Floating on my rubber ring in the blue pool made me feel weightless. Under the watchful eye of my bodyguard, I spent hours in the water as soon as I returned home from the studio. But I was always careful to ensure that I was dressed and ready for dinner when Mother called.

Today, Mother was in the best of moods. The rushes of The Red Queen were a triumph. Mo was happy. As soon as he arrived, Mother removed his shoes, washed and massaged his feet, and encased them in soft Turkish slippers. I poured him a glass of ice-cold champagne. Mother stirred the goulash. I always wondered how she managed never, ever to get a single drop on her clothes.

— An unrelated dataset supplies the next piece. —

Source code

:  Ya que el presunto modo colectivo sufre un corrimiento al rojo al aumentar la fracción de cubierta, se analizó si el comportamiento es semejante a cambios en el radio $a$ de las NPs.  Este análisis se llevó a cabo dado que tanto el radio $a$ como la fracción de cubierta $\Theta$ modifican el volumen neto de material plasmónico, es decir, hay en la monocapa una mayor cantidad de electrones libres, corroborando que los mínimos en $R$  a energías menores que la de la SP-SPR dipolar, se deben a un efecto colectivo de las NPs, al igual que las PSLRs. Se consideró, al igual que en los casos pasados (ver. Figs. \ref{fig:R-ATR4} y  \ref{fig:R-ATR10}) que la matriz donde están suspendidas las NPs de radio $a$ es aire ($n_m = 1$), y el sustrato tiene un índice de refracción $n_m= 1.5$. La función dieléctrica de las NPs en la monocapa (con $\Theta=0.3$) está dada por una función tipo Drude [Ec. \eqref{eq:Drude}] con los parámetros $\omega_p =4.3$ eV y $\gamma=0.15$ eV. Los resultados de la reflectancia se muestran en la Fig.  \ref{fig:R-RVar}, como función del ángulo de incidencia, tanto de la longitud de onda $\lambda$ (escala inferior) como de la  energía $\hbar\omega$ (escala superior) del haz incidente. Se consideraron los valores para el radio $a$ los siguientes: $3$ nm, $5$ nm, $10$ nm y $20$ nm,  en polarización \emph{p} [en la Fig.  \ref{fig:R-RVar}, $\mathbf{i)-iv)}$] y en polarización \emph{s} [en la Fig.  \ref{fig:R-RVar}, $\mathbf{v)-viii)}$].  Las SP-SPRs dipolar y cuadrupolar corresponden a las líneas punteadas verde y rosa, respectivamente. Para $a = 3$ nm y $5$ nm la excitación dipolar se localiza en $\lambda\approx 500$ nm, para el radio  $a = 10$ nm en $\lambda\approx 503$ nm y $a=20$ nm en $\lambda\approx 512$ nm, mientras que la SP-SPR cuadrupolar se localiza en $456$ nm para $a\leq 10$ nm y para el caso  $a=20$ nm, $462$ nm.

‘Oh Mo, those long dresses mean that for once they can’t see the famous Madou legs. Serve those damn furriers right. What a joke.’

Mother chuckled. She had also taken a hearty dislike to her handsome co-star, which made her director very happy.

‘Peter … that … useless abortion. Do you know he orders ice-cream for dessert? A grown man! Only Americans eat like children. You know he has Kotex stuffed down there. That mennuble.’

Mo puffed on his pipe and listened. Then he took a deep breath.

‘Sweetheart, have you thought about Kater’s schooling? She needs to be around friends her own age. She shouldn’t be in a soundstage all her young life. It’s not healthy. There will be no kidnapping. She is well protected.’

‘But Mo, she speaks only German. It’s impossible. I will engage a tutor. Maybe you’re right. You are always right.’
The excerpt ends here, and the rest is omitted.